Xue Donghua, the husband of former AU researcher Gao Zhan, was sentenced last Friday to a year in prison for failing to report income on the couple's taxes from the illegal sale of microprocessors to China, according to The Washington Post.
Xue was sentenced because he received $539,296 from his wife's illegal sale of Military Intel 486 spare DX2 microprocessors to China, The Post reported.
Gao was sentenced to seven months in prison, eight months of "community confinement" and a fine of $2,500, The Eagle previously reported.
Because Gao cooperated with the investigation and has a young son, she is not required to begin her sentence until June of this year. Xue will start his sentence once Gao has finished hers in September 2005, according to The Post.
Xue has negative feelings about his sentence, his lawyer said.
"He's certainly not happy about it," Xue's lawyer, Alan H. Yamamoto said. Yamamoto said that Xue still has a chance for a more lenient sentence and is still seeing if he can get it changed. Xue is attempting to assist the government with an unknown matter in order to gain a more lenient sentence, Yamamoto said. Yamamoto would not comment on the issue on which he would be cooperating.

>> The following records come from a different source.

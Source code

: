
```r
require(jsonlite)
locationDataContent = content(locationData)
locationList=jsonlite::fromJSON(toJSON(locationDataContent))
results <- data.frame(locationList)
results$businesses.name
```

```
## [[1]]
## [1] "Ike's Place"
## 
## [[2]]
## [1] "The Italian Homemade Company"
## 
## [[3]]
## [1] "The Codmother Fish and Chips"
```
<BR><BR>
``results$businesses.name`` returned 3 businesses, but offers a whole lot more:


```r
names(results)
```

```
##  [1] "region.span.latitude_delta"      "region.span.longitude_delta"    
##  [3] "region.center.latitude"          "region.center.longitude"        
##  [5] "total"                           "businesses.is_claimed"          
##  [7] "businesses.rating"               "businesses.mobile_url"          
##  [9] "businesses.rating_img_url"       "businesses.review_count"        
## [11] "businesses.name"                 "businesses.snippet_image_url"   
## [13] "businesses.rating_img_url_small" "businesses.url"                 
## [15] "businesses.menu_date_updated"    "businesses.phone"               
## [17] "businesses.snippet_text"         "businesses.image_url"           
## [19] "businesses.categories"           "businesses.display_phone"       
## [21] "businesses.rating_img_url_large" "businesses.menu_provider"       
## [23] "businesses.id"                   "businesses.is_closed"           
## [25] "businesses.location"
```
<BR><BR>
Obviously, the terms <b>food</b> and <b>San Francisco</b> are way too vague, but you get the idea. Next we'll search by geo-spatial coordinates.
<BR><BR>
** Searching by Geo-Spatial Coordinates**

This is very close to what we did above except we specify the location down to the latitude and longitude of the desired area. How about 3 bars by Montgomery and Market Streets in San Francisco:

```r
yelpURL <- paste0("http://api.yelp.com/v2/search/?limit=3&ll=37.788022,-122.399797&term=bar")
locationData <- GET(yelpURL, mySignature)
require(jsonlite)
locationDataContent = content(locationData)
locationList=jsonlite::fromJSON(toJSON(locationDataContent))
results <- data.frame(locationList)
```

The Chinese government arrested Gao in 2001 because it suspected her of espionage, The Eagle previously reported. She was released in July 2001 after being imprisoned for 166 days.
During his sentencing, Xue said he was "deeply depressed" over his wife's detainment in China, according to The Post.
Gao worked as an unpaid researcher in the School of International Service from fall 2000 until September 2002.